* **EXERCISE REQUIREMENTS**
Copy out each line of the data that holds the word "begin".

[Opening DATA EXTRACTS section]

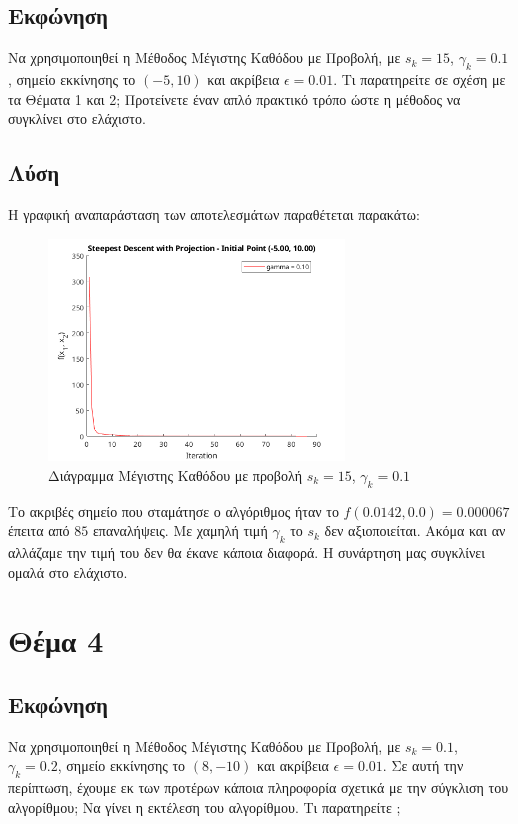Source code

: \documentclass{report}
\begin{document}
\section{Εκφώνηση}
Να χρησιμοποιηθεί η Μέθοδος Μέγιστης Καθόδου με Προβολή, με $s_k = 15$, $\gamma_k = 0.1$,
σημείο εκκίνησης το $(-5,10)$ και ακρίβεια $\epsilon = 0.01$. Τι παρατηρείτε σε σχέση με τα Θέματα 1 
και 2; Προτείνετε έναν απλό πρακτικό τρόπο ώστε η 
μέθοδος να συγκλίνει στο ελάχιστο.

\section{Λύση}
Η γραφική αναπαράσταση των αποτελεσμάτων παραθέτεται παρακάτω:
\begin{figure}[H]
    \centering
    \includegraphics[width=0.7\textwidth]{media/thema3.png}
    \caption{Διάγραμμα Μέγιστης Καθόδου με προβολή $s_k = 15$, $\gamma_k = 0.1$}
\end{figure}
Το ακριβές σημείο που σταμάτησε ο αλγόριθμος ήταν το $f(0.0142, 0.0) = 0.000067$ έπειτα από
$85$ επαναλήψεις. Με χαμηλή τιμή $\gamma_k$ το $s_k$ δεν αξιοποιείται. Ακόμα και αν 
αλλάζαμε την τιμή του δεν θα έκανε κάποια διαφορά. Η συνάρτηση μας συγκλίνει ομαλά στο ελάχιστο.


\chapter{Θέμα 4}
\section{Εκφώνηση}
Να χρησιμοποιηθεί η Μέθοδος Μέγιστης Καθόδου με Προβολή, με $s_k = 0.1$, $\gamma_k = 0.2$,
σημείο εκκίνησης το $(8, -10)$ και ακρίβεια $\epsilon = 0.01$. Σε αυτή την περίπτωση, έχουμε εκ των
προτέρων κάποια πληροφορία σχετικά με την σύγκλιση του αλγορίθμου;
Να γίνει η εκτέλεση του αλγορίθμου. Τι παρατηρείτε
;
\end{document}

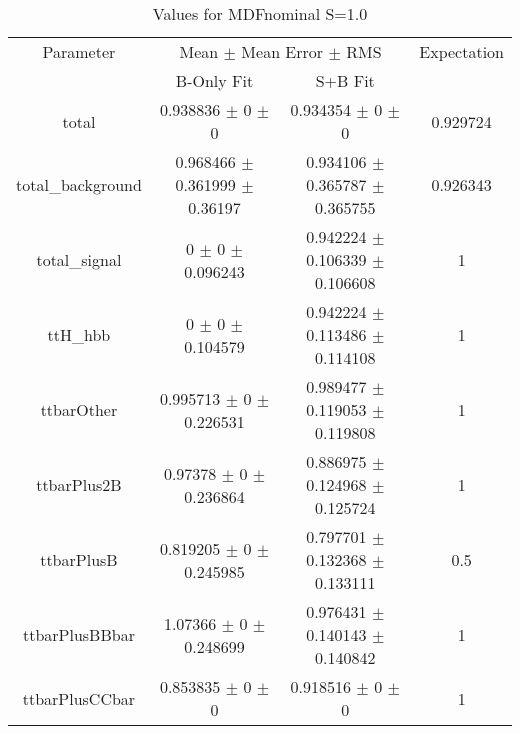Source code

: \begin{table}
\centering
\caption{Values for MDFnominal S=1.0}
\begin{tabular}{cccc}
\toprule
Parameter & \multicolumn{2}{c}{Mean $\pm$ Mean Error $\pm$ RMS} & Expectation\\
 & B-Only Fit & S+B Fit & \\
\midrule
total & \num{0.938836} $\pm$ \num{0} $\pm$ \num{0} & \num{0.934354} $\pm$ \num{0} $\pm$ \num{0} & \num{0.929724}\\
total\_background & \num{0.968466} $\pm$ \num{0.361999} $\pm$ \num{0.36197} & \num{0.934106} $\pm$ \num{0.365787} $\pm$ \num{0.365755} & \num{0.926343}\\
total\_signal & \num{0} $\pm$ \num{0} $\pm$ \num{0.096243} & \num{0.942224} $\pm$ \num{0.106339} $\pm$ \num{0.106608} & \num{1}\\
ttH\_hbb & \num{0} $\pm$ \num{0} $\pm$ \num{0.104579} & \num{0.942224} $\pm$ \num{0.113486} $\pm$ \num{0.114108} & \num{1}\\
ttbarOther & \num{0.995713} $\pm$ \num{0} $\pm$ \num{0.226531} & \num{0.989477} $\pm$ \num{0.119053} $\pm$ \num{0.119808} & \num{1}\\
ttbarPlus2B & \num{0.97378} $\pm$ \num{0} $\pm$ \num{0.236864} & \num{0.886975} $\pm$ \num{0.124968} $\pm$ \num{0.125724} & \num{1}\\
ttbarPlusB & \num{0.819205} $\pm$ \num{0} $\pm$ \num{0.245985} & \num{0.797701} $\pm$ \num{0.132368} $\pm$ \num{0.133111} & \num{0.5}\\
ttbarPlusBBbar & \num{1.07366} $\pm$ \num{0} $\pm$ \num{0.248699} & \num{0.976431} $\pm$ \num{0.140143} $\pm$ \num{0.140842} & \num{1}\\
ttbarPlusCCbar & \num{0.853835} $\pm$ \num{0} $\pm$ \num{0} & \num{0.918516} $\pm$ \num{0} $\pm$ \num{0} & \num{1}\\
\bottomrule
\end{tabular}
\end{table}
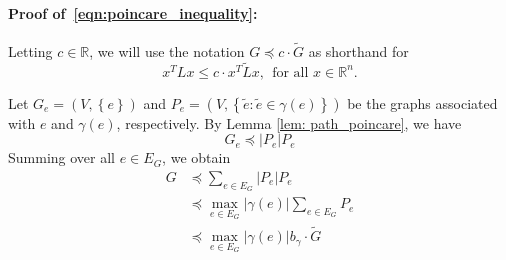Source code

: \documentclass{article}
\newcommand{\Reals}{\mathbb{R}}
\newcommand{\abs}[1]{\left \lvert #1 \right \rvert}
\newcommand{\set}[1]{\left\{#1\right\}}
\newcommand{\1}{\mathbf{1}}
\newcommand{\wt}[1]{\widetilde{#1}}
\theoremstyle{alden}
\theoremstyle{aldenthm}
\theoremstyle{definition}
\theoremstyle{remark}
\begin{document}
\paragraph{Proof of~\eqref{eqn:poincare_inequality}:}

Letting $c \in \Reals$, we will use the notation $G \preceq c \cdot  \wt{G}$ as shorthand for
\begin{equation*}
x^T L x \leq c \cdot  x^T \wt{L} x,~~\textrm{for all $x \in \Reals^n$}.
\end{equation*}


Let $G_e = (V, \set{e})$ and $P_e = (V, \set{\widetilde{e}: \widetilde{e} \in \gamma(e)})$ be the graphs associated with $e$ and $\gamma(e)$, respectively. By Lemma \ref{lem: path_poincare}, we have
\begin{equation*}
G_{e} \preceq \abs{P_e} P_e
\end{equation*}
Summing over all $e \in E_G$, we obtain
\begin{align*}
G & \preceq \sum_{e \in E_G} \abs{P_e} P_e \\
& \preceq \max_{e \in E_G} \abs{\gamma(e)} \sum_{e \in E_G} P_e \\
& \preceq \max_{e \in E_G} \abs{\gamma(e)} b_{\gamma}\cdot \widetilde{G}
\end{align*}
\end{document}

[Closing DATA EXTRACTS section]

* **RESULT OF THIS TASK**
\begin{document}
\begin{figure}[H]
: \begin{table}
\begin{tabular}{cccc}
\begin{document}
\begin{equation*}
\begin{equation*}
\begin{align*}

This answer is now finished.